@ian.mcnicoll@pablo can you please clarify the use case you have in mind for descendant paths and the suggested changes to current syntax? (i.e. under which clauses this should be available)
Then I discussed with Thomas about the use of “//*” or “/*” to shorten paths that mean “any descendant node”, similar to XPath. From that discussion, I found a similarity of that kind of path matching with the CONTAINS operator. In fact if we allow that on paths, and also the archetype matching predicates like “/o[openEHR-EHR-OBSERVATION.blood_pressure.v1]//*/value”, this could be used as CONTAINS but also has the ability of pointing to data, which would be pretty powerful.
Thanks Pablo. I’d suggest simply removing the use of // from the spec.
CONTAINS is a very well established clause in AQL and it does a specific thing (as I discussed in the topic related to FROM). Descendant paths are powerful indeed but I’d say we should ideally see the requirement to give that power to users. In almost all languages where some form of descendant paths is supported, its liberal use is also discouraged, because it’ll almost always have performance downsides. This is also why most vendors don’t support all types in the CONTAINS clause.
@ian.mcnicoll you said you had some examples when we met last week. Still thinking that’s the case? Can you share them?
I guess I had two main uses, one of which may be invalid!!
When working with complex queries I have sometimes found it easier to get consistent results, or at least the optimum results by using full paths in SELECT, rather than the alias that CONTAINS allows. The downside of that is that one cannot ignore parts of the upper path e.g SECTIONS that one wants to ignore for cross-template queries at ENTRY level, for example. Now, I guess that might be down to improper/irregular implementation of CONTAINS , or indeed a feature of descendant paths and CONTAINS, and if so, probably not a good argument, since if done properly // or CONTAINS should return the same resultset.

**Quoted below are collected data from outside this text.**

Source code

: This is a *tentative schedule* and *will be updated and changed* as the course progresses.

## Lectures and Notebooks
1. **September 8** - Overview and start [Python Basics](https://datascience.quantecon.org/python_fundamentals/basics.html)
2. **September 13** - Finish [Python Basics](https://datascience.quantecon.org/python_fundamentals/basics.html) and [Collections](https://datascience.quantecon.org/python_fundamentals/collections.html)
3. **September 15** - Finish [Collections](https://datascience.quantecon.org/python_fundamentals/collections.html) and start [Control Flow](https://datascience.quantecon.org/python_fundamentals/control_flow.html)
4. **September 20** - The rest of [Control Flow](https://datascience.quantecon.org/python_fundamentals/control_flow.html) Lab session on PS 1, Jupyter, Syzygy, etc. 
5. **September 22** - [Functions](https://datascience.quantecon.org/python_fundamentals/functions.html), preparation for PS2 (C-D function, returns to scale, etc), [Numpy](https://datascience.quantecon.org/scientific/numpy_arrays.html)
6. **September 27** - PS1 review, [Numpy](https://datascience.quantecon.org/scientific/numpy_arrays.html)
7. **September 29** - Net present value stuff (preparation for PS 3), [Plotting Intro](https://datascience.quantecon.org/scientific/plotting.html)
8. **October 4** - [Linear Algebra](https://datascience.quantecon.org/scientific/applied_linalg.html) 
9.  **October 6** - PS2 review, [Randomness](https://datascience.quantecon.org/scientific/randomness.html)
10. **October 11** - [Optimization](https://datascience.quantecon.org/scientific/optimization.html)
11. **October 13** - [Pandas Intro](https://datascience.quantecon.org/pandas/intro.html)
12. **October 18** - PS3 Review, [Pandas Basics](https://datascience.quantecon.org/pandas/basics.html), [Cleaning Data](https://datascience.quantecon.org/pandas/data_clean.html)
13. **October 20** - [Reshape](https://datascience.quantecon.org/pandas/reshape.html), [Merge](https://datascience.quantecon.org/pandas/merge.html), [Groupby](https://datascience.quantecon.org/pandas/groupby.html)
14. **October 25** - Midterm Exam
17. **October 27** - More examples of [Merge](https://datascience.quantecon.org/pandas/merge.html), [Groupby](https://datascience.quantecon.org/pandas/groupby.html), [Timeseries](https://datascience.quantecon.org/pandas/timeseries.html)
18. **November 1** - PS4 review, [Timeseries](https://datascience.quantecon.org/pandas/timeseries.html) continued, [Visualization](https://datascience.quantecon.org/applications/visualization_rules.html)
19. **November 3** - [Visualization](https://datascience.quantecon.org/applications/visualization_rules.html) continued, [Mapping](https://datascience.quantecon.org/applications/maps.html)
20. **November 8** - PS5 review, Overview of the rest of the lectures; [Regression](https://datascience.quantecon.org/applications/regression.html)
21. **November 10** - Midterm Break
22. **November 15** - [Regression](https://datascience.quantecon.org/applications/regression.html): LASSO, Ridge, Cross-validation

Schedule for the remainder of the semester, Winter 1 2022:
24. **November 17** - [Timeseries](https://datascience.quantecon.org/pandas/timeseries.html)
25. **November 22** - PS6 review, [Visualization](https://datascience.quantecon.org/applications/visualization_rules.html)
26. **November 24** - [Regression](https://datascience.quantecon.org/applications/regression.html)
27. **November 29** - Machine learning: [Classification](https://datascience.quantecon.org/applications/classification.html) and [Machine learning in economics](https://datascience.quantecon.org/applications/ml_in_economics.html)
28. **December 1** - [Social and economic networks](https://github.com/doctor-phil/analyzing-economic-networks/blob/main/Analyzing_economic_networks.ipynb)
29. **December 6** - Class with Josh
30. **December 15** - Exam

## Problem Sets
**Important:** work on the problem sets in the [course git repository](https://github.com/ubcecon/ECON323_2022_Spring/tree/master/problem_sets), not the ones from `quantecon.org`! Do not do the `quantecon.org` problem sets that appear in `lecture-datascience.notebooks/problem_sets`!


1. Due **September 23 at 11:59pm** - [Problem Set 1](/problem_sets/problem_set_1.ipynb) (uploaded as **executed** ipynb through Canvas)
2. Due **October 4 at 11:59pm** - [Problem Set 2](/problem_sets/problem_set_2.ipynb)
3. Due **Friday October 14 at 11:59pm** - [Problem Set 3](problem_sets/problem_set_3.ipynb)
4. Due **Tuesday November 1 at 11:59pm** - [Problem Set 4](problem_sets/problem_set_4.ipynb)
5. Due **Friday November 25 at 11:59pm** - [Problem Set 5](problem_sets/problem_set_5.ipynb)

The other, possibly better argument is ease of understanding, conversion to/from other formalisms. The // idea is pretty well-established in xquery and json equivalents, so easier to explain to newbies. Also possibly easier to map between AQL and other higher-level constructs such as GraphQL. I think you might have told me that thinking about AQL resultsets in terms of what Xquery might do is helpful I guess it is part of the challenge of keeping our stuff familiar where-ever possible. I’m not suggesting dropping CONTAINS as it is very elegant,once you get familar with the rules.
I would expect // to be supported only in so far as CONTAINS is supported, in terms of types. Though I guess it might be possible to have any processing that is not supported by CONTAINS done on the resultset (with an expected performance hit).

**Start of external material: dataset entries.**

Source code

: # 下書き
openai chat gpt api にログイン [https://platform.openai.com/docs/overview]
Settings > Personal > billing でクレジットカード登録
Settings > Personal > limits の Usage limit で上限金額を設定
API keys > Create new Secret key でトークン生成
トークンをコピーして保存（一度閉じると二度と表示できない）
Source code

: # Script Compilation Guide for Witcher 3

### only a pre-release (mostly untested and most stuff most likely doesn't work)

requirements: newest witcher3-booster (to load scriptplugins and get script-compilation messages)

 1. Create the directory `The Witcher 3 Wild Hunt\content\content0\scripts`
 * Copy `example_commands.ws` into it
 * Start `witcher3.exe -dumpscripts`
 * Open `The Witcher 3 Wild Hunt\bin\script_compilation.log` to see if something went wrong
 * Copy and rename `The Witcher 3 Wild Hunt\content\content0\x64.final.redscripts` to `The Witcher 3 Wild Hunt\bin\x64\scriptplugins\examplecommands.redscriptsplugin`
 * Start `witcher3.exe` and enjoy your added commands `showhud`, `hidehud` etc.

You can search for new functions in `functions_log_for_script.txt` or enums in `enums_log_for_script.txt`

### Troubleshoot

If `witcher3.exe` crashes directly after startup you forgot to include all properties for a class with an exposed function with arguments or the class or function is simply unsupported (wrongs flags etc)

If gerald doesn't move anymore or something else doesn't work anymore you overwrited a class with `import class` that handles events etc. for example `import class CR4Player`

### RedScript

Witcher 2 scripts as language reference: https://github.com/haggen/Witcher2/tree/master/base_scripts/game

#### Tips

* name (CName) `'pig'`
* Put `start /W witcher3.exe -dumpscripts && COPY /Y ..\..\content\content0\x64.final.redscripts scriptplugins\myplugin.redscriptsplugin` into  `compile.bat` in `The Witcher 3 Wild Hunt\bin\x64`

I think we can drop the example from the spec, and discuss the implications of adding support to “//” “/*” “//*” on the WIKI, of course that will have some implementation complexities and maybe cause some issues, so I guess we need to start analyzing this from scratch and evaluate pros/cons of this feature.
This is just a shortcut, as any shortcut has it’s uses, mainly when you are lazy
For instance, when working with XML processing, we write a lot of XPaths, and for some we use the // and //* in the paths to select certain fields, I guess here is the same but for selecting data from the RM.

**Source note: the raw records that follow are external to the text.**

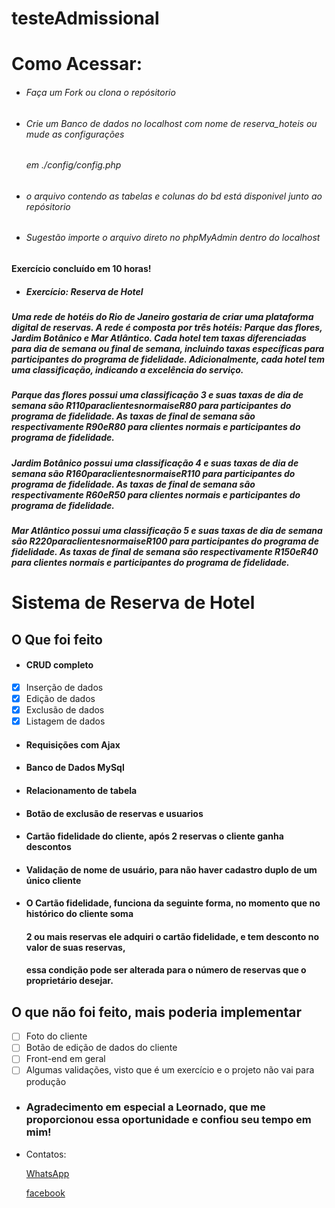 # testeAdmissional

# Como Acessar:

* ###### Faça um Fork ou clona o repósitorio
* ###### Crie um Banco de dados no localhost com nome de *reserva_hoteis* ou mude as configurações
  ###### em ./config/config.php
* ###### o arquivo contendo as tabelas e colunas do bd está disponivel junto ao repósitorio
* ###### Sugestão importe o arquivo direto no phpMyAdmin dentro do localhost        


 #### Exercício concluído em 10 horas!
 * ##### Exercício: Reserva de Hotel

##### Uma rede de hotéis do Rio de Janeiro gostaria de criar uma plataforma digital de reservas. A rede é composta por três hotéis: Parque das flores, Jardim Botânico e Mar Atlântico. Cada hotel tem taxas diferenciadas para dia de semana ou final de semana, incluindo taxas específicas para participantes do programa de fidelidade. Adicionalmente, cada hotel tem uma classificação, indicando a excelência do serviço.

##### Parque das flores possui uma classificação 3 e suas taxas de dia de semana são R$110 para clientes normais e R$80 para participantes do programa de fidelidade. As taxas de final de semana são respectivamente R$90 e R$80 para clientes normais e participantes do programa de fidelidade.
##### Jardim Botânico possui uma classificação 4 e suas taxas de dia de semana são R$160 para clientes normais e R$110 para participantes do programa de fidelidade. As taxas de final de semana são respectivamente R$60 e R$50 para clientes normais e participantes do programa de fidelidade.
##### Mar Atlântico possui uma classificação 5 e suas taxas de dia de semana são R$220 para clientes normais e R$100 para participantes do programa de fidelidade. As taxas de final de semana são respectivamente R$150 e R$40 para clientes normais e participantes do programa de fidelidade.​​​​​​​


# Sistema de Reserva de Hotel
## O Que foi feito



* #### CRUD completo
- [x] Inserção de dados
- [x] Edição de dados
- [x] Exclusão de dados
- [x] Listagem de dados

* #### Requisições com Ajax
* #### Banco de Dados MySql
* #### Relacionamento de tabela
* #### Botão de exclusão de reservas e usuarios
* #### Cartão fidelidade do cliente, após 2 reservas o cliente ganha descontos
* #### Validação de nome de usuário, para não haver cadastro duplo de um único cliente
* #### O Cartão fidelidade, funciona da seguinte forma, no momento que no histórico do cliente soma 
  #### 2 ou mais reservas ele adquiri o cartão fidelidade, e tem desconto no valor de suas reservas,
  #### essa condição pode ser alterada para o número de reservas que o proprietário desejar.

## O que não foi feito, mais poderia implementar

- [ ] Foto do cliente
- [ ] Botão de edição de dados do cliente
- [ ] Front-end em geral
- [ ] Algumas validações, visto que é um exercício e o projeto não vai para produção

* ### Agradecimento em especial a Leornado, que me proporcionou essa oportunidade e confiou seu tempo em mim!

* Contatos:

  [WhatsApp](http://api.whatsapp.com/send?1=pt_BR&phone=5577988162530")

  [facebook](https://www.facebook.com/iago.silva.14418)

I guess this is just a feature we can offer or not, depends on what we agree. Either way, it is worth the analysis since someone at some time thought of that when editing the AQL spec, or maybe he/she was thinking about XPath and got confused, I don’t really know.
I raised a comment/question on Slack about that for some specific cases the CONTAINS clause could be simulated with an EXISTS clause, that is when the path is known. For instance:
SELECT … FROM EHR e CONTAINS COMPOSITION c CONTAINS OBSERVATION o [arch1]
Could be checked also with this query if the path to the OBSERVATION arch1 is known in the COMPOSITION:
SELECT … FROM EHR e CONTAINS COMPOSTION c
WHERE EXISTS c/content[arch1]
The big difference is that for EXISTS the paths are fixed and should be known beforehand, and CONTAINS checks for descendents in the hierarchy without knowing the exact paths, is like using an a/*/c or a//c in XPath.
Then I found this example in section 5.4 that is actually using a wildcard path that does exactly that:
… WHERE exists {“o//*/state[at0007]/items[at0008]”}
So if wildcard paths are supported, any CONTAINS could be written with EXISTS.
There are two ideas here:
we need to specify if the wildcard paths are supported or not by the spec
it would help understanding how these operators/clauses work if we mention some cases that the same query could be written in different ways, that will help implementers and people that need to write queries
Practically speaking CONTAINS and SELECT // will (should!) give us the same answers.
Your example opens up a whole other issue (party covered by the other discussion on which classes CONTAINS should apply).
For now I don’t think we should allow this kind of query but … I can see value in the future of doing something like
SELECT
el
FROM
COMPOSITION e
CONTAINS OBSERVATION o // to ensure sensible context i.e not an Evaluation goal or somesuch
CONTAINS ELEMENT el[name/value/mappings/target = 'SNOMED-CT::123456|Systolic blood pressure'|
WHERE
el/value/magnitude > 150
LIMIT 10